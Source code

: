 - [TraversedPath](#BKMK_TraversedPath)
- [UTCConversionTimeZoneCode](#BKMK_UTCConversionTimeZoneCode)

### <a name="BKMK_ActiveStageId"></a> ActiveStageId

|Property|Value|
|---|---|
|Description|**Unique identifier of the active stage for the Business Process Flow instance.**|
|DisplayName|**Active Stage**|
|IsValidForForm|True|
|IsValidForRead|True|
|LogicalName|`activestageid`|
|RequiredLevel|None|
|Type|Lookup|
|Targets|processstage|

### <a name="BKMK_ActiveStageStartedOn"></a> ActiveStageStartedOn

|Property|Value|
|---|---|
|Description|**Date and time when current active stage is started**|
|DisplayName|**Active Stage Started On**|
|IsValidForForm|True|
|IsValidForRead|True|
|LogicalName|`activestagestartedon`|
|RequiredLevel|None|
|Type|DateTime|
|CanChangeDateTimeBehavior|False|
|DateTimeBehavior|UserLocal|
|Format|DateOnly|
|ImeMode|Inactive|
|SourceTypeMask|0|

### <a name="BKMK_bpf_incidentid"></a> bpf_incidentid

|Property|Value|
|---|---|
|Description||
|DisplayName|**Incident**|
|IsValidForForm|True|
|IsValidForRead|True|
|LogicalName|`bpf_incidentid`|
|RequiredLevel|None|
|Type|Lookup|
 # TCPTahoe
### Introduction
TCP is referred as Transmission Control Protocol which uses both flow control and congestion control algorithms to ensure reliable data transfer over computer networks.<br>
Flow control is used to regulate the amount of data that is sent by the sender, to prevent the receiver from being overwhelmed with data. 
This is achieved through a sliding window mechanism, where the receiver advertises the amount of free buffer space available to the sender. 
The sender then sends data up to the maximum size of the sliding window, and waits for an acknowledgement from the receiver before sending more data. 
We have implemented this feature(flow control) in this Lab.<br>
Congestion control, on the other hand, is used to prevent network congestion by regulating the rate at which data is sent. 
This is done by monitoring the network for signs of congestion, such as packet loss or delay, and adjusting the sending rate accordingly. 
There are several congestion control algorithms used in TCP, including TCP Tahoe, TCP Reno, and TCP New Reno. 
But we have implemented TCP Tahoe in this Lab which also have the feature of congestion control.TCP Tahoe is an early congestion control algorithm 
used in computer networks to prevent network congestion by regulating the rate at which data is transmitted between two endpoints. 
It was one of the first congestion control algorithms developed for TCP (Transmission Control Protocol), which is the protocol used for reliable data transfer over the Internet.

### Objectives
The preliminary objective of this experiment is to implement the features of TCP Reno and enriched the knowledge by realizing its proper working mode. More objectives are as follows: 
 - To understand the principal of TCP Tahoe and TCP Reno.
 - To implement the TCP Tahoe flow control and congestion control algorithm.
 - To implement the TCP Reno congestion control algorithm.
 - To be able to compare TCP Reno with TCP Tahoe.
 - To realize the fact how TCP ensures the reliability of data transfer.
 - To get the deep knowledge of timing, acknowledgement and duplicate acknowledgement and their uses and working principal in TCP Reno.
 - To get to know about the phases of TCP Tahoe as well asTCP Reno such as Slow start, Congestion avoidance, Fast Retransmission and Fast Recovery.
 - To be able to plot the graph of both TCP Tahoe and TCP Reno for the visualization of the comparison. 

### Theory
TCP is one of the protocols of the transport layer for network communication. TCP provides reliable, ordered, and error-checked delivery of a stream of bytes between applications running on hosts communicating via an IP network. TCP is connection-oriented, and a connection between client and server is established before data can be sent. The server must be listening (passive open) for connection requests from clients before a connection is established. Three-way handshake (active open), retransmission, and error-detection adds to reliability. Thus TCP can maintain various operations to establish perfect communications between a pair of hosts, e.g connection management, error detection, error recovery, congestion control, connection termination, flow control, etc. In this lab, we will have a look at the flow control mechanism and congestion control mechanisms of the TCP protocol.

○ ○ ○ ○

**WHAT IS NEEDED:** Out of the material above, gather each line where "uses" appears.

**RESPONSE FOR THIS EXERCISE:**
TCP is referred as Transmission Control Protocol which uses both flow control and congestion control algorithms to ensure reliable data transfer over computer networks.<br>
 - To get the deep knowledge of timing, acknowledgement and duplicate acknowledgement and their uses and working principal in TCP Reno.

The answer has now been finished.